#### [Task goal]
Please repeat the lines below exactly. Begin with the line containing "The detector weights" and go on through the line containing "frame $t$ is".

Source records
-*-

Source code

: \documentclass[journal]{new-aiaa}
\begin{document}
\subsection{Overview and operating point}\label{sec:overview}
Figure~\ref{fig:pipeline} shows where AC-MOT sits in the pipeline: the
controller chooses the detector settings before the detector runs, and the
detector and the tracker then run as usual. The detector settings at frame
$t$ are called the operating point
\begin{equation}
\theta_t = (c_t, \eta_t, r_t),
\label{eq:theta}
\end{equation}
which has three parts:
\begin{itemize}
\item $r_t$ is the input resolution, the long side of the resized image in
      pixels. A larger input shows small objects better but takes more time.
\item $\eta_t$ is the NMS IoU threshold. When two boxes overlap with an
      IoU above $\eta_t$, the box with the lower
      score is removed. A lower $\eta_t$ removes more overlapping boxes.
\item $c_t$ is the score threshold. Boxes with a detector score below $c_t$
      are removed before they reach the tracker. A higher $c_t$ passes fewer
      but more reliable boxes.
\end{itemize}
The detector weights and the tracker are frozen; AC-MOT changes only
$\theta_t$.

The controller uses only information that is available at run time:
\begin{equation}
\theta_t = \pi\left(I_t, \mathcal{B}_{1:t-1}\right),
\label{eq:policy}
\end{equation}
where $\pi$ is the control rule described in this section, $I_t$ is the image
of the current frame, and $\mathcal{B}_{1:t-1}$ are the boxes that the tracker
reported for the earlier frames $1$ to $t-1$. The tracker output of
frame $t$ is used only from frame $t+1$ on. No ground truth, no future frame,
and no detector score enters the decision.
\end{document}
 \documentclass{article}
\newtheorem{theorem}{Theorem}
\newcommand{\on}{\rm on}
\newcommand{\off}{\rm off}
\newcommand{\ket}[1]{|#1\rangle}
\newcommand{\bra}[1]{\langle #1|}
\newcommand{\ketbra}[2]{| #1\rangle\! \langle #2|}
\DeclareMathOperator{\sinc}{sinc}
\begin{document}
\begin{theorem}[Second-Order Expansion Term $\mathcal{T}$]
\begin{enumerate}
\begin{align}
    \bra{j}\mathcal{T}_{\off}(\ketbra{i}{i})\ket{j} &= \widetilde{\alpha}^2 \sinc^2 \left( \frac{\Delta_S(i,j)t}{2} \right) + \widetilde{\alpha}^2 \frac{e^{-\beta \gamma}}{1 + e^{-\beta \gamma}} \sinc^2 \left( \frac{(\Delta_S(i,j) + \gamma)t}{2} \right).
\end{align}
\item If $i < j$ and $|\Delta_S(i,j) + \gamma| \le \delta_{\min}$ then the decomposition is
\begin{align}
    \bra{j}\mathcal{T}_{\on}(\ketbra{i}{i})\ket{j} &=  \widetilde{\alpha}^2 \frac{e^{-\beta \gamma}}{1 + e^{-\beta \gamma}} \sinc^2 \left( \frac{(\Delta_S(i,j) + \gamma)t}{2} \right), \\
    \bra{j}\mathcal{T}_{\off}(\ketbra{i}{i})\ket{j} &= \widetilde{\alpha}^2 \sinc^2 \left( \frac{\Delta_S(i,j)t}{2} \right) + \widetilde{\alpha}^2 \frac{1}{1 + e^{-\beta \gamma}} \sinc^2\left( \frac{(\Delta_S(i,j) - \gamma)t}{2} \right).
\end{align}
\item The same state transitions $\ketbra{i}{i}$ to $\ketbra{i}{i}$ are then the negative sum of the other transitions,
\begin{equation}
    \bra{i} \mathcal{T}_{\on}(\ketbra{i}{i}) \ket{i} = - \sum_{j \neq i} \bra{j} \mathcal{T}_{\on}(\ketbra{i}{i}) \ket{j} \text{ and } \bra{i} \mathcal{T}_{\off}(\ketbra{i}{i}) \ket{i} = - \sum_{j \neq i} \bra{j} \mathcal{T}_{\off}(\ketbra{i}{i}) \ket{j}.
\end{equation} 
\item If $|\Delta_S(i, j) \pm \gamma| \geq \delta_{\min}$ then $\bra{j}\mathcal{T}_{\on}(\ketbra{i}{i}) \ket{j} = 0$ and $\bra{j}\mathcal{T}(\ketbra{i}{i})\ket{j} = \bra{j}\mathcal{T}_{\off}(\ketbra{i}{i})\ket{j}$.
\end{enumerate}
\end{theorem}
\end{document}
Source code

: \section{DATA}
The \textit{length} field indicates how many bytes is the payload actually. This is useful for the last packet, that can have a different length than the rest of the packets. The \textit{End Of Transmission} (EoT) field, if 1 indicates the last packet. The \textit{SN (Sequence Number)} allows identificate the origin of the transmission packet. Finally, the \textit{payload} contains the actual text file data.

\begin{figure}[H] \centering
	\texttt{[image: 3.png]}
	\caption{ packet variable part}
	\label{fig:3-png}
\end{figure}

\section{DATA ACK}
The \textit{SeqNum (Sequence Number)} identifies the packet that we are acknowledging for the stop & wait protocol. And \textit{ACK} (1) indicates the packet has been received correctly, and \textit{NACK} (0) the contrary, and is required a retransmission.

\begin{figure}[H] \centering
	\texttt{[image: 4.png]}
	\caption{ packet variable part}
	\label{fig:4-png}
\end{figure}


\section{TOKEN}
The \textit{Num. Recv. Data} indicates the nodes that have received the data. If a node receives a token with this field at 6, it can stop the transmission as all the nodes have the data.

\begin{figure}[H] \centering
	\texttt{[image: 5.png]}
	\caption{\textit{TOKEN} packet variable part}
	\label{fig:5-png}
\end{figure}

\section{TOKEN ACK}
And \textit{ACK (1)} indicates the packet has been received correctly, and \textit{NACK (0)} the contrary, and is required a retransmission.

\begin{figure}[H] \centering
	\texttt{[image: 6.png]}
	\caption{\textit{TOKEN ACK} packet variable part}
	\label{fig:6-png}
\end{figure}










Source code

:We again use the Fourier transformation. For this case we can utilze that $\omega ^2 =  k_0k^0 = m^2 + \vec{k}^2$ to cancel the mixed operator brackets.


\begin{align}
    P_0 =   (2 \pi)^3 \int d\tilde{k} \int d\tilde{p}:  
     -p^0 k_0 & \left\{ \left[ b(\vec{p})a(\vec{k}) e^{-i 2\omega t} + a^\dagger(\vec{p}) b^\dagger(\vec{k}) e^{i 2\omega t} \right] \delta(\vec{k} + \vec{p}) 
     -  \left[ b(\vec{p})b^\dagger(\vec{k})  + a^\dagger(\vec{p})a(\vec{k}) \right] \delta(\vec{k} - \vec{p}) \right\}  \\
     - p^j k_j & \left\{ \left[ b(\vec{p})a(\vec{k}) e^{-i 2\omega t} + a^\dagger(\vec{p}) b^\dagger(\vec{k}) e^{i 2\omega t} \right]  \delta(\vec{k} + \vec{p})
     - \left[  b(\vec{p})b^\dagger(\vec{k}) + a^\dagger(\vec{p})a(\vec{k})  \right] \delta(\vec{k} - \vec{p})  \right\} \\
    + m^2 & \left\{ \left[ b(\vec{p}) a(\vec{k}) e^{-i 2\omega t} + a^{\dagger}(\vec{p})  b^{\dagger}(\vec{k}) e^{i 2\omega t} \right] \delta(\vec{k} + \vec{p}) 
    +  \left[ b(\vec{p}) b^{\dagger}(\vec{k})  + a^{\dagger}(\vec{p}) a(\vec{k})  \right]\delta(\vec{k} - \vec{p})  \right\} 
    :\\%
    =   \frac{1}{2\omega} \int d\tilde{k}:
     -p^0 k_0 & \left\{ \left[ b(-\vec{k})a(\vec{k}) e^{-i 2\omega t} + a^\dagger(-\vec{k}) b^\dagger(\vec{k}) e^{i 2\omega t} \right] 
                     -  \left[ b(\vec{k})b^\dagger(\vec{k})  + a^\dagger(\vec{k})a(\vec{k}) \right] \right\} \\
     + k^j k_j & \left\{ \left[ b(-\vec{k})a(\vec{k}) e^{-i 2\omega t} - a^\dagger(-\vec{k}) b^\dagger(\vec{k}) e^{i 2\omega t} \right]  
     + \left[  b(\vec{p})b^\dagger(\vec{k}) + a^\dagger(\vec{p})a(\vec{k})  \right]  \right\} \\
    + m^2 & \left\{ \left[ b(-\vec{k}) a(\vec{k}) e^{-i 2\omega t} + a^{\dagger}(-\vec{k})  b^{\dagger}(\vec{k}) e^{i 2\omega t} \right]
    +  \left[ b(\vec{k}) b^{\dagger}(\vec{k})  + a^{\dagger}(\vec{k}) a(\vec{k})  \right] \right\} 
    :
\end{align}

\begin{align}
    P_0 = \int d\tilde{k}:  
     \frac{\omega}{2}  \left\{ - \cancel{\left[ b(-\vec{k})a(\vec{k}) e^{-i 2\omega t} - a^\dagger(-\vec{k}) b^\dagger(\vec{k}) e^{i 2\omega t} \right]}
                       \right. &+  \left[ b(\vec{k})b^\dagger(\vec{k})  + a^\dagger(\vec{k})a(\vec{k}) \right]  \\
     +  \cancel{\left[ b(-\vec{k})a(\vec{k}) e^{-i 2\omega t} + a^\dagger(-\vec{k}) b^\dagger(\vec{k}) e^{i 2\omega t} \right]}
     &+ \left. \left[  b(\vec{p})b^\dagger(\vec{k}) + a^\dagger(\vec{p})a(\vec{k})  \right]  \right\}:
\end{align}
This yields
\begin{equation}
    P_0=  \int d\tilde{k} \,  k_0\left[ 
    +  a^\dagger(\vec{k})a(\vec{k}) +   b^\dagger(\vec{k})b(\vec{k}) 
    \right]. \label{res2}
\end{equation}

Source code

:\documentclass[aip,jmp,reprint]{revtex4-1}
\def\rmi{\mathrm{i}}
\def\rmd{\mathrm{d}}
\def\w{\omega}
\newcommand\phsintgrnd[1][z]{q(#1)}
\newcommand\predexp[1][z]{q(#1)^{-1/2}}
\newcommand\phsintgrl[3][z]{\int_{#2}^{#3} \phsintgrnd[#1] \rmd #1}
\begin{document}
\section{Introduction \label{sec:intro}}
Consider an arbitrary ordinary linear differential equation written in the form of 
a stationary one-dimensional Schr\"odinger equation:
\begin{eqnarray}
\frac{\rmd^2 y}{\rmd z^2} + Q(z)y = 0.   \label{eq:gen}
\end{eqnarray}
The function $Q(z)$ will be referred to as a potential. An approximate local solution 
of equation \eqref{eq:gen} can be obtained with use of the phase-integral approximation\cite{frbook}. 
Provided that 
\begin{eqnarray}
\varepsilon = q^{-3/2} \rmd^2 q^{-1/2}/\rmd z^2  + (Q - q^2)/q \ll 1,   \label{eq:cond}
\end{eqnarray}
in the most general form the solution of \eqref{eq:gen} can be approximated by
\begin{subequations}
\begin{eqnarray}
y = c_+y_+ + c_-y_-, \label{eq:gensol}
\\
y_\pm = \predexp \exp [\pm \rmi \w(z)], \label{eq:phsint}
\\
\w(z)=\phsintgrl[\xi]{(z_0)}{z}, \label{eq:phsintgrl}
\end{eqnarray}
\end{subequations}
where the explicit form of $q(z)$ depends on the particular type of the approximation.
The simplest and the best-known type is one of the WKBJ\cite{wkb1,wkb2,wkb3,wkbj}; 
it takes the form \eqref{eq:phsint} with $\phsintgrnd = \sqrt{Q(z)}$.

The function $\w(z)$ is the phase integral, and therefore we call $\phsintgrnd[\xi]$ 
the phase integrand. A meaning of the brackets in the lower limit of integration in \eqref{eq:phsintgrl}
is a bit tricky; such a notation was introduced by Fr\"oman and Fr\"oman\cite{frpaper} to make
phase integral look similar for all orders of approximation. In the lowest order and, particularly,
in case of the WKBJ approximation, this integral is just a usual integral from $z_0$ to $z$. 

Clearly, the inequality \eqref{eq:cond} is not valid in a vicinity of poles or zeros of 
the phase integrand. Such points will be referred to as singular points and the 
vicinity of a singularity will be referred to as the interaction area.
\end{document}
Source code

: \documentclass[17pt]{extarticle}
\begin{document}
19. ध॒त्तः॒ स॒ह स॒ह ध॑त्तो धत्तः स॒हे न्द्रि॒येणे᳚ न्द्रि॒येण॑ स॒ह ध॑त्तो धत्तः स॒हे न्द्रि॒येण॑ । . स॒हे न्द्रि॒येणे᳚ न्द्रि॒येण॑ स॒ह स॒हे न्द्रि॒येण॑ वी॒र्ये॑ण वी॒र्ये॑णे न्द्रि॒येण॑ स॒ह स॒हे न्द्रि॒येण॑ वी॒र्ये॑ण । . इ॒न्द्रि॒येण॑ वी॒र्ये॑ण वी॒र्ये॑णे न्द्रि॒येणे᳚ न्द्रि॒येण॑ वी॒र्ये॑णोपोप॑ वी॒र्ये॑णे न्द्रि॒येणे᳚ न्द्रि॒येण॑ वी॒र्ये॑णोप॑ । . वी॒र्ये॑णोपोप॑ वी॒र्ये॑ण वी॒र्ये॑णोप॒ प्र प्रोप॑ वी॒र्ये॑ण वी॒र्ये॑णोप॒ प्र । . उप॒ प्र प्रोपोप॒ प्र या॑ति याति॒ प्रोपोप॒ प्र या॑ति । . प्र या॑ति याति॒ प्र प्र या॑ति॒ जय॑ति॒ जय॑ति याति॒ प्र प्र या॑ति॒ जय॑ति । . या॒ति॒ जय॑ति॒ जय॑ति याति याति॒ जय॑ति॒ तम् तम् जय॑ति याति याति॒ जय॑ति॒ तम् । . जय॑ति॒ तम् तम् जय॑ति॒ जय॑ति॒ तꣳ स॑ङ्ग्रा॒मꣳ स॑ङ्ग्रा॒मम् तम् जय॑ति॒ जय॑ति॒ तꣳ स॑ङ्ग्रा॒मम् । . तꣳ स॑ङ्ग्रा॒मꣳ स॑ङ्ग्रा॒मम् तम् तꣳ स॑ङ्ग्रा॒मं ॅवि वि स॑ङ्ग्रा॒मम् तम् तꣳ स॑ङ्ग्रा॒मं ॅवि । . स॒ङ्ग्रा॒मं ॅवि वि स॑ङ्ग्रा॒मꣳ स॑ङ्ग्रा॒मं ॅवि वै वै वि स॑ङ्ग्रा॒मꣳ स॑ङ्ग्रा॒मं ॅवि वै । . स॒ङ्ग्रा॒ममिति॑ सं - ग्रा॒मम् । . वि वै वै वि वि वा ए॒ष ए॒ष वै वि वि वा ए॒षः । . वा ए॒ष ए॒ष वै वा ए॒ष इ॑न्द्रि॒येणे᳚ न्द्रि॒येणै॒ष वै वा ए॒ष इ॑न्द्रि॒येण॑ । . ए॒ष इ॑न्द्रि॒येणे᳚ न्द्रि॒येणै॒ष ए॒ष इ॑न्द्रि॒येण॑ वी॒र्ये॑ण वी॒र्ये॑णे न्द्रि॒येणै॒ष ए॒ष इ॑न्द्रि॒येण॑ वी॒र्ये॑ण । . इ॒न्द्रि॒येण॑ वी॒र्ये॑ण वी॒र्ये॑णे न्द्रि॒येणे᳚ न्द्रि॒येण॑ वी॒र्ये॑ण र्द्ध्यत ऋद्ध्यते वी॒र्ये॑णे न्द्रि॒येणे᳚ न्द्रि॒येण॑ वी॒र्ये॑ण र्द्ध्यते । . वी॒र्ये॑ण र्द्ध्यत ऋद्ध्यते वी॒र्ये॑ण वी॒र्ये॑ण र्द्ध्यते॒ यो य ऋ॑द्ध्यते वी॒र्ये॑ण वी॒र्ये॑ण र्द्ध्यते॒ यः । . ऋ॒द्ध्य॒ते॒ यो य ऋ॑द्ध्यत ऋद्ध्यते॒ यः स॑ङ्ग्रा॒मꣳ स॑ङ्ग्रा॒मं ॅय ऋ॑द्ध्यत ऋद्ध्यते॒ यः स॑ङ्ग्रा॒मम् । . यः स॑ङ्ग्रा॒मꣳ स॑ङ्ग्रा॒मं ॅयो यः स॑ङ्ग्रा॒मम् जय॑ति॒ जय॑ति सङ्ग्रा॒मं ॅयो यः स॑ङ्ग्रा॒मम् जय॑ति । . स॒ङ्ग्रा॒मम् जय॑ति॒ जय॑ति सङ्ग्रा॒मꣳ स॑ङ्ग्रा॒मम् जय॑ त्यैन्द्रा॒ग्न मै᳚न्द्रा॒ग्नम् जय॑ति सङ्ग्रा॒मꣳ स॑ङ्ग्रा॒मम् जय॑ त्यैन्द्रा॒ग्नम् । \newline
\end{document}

-*-

#### [Response box]
The detector weights and the tracker are frozen; AC-MOT changes only
$\theta_t$.

The controller uses only information that is available at run time:
\begin{equation}
\theta_t = \pi\left(I_t, \mathcal{B}_{1:t-1}\right),
\label{eq:policy}
\end{equation}
where $\pi$ is the control rule described in this section, $I_t$ is the image
of the current frame, and $\mathcal{B}_{1:t-1}$ are the boxes that the tracker
reported for the earlier frames $1$ to $t-1$. The tracker output of
frame $t$ is used only from frame $t+1$ on. No ground truth, no future frame,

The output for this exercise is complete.